(Recorded data)
=======
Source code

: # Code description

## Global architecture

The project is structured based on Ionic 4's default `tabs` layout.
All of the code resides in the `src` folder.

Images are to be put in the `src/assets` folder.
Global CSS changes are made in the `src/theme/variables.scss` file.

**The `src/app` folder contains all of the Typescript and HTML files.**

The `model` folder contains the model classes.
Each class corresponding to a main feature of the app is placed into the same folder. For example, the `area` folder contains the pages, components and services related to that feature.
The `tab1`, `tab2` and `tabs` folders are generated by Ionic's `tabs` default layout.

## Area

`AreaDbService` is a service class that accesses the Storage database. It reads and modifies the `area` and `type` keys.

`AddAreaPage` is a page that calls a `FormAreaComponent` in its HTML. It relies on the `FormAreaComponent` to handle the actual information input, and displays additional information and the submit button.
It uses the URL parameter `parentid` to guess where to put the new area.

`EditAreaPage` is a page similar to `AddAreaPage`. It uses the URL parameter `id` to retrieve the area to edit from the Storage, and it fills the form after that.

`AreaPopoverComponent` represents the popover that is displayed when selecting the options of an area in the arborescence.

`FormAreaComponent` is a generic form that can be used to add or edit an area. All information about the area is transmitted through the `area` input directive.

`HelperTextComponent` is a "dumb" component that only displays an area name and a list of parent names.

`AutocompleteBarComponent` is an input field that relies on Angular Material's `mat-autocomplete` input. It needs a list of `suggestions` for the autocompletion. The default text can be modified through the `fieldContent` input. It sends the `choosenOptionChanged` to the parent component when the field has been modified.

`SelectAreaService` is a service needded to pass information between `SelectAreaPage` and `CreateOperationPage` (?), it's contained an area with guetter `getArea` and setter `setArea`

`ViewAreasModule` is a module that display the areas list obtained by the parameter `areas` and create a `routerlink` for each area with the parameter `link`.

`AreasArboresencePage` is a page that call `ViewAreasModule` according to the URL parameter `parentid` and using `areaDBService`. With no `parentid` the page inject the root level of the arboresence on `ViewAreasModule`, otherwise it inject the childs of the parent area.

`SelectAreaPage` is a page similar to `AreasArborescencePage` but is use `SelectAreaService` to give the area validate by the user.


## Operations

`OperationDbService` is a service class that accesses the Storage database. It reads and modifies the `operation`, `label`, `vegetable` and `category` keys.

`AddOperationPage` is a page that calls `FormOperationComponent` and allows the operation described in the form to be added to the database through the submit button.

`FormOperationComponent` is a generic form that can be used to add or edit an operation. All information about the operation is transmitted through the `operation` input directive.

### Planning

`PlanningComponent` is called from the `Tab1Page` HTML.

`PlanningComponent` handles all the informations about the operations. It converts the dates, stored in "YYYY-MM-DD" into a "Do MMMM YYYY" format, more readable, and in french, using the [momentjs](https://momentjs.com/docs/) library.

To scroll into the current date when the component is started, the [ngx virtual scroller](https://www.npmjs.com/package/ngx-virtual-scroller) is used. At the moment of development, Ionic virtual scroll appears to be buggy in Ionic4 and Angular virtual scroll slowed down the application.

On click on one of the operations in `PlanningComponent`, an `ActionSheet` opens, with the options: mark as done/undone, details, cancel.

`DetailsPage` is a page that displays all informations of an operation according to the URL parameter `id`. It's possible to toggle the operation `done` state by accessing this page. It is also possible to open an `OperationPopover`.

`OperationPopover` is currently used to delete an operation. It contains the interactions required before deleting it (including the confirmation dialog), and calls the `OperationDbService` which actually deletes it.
=======
Show all lines above holding the word "from".

`EditAreaPage` is a page similar to `AddAreaPage`. It uses the URL parameter `id` to retrieve the area to edit from the Storage, and it fills the form after that.
`PlanningComponent` is called from the `Tab1Page` HTML.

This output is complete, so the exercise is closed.